→ To do
Look for the word "databox" in the entries and copy every line where it shows up.

→ Data supplied

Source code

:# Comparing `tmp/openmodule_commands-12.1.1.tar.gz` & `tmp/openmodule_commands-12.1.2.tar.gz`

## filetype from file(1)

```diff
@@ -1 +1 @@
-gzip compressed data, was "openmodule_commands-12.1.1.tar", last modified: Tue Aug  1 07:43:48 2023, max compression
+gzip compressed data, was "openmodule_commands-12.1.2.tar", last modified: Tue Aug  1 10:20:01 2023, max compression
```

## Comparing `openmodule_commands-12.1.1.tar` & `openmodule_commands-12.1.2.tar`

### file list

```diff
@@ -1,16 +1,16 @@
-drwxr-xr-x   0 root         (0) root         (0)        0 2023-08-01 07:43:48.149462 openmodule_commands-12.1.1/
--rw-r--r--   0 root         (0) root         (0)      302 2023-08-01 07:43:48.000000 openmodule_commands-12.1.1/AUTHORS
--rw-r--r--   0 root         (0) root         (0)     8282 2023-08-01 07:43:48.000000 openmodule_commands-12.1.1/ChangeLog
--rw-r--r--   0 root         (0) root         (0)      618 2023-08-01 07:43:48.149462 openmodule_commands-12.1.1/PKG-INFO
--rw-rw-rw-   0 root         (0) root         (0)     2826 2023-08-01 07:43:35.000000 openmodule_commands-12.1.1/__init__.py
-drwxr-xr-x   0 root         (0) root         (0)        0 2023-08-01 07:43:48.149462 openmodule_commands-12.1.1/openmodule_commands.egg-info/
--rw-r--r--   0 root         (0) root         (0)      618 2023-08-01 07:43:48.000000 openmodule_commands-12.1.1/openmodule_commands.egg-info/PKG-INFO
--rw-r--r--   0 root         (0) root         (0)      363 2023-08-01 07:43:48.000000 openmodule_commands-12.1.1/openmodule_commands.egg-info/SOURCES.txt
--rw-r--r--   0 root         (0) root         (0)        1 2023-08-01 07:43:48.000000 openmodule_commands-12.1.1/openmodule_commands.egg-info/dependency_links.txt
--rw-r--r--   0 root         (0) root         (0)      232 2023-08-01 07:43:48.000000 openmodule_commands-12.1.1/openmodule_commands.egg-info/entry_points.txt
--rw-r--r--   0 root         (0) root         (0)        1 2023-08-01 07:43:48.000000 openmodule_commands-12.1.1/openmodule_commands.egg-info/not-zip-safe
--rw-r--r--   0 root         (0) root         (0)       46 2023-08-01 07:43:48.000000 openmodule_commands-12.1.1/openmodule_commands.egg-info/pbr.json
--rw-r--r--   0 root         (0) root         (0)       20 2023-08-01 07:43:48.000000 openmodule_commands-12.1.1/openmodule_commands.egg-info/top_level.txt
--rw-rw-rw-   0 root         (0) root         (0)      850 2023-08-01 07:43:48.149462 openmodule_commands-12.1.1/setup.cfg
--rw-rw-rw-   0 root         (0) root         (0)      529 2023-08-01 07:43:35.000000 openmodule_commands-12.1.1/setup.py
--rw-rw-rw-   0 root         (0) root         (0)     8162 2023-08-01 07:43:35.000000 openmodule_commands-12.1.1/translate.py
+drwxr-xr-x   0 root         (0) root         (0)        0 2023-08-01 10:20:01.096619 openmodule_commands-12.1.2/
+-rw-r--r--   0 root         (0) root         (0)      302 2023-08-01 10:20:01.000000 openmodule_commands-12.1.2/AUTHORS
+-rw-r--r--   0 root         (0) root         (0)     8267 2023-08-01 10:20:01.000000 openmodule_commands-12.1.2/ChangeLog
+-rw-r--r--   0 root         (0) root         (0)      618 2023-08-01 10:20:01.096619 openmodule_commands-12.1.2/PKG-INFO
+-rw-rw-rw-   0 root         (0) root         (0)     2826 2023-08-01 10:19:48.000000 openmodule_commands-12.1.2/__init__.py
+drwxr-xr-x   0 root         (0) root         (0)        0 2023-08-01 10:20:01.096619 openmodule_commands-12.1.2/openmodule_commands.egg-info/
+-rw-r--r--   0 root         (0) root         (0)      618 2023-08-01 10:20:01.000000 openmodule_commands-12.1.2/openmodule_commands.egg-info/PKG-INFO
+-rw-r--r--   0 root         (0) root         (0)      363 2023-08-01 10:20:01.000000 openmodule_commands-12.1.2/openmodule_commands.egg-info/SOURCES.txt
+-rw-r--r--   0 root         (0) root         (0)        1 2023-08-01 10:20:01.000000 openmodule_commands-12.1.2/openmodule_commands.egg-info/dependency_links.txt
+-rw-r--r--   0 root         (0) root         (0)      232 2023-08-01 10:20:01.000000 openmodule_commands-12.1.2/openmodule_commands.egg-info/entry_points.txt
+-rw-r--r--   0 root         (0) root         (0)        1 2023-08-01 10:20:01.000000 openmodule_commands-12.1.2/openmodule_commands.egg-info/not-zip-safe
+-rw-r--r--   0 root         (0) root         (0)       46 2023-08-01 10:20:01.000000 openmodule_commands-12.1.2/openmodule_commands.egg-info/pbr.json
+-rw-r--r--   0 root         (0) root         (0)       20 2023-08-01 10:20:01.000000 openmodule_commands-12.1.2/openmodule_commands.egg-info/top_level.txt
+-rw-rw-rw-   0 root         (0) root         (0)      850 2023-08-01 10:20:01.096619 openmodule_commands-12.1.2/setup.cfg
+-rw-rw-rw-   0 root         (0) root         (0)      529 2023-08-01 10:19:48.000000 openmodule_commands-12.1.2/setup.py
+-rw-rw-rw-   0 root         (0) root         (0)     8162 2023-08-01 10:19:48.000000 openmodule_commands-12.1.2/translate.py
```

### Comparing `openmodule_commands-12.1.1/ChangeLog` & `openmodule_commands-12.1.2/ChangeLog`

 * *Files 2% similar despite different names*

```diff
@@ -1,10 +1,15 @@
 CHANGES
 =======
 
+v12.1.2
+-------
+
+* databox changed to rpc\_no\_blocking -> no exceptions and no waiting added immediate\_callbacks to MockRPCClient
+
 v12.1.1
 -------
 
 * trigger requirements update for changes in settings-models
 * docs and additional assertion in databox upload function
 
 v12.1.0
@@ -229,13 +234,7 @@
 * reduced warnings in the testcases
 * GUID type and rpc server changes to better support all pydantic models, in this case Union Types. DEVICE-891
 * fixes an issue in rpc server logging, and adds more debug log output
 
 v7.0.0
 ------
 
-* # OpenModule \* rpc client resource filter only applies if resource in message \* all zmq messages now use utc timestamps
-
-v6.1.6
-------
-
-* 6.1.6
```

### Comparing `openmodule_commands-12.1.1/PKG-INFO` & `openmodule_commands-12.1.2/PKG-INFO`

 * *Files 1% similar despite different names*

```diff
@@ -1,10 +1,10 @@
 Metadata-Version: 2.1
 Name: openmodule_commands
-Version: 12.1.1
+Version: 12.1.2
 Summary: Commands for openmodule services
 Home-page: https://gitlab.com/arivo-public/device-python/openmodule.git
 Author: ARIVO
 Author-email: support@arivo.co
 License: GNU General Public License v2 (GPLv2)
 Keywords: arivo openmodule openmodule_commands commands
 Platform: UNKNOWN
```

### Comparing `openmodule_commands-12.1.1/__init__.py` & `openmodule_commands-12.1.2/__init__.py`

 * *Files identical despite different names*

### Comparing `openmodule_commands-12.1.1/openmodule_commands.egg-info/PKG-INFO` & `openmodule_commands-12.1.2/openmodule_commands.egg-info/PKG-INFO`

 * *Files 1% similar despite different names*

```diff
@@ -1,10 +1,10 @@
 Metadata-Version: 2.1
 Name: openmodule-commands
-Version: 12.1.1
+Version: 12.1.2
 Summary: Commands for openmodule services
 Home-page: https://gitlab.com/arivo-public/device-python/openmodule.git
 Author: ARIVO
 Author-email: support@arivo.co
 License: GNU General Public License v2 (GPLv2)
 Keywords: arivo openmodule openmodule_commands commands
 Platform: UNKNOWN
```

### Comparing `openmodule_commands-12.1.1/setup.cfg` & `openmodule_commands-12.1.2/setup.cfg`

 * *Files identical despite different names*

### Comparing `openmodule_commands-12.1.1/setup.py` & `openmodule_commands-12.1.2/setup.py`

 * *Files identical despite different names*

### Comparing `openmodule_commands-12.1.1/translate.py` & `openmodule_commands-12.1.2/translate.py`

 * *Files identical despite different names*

→ Exercise answer
+* databox changed to rpc\_no\_blocking -> no exceptions and no waiting added immediate\_callbacks to MockRPCClient
 * docs and additional assertion in databox upload function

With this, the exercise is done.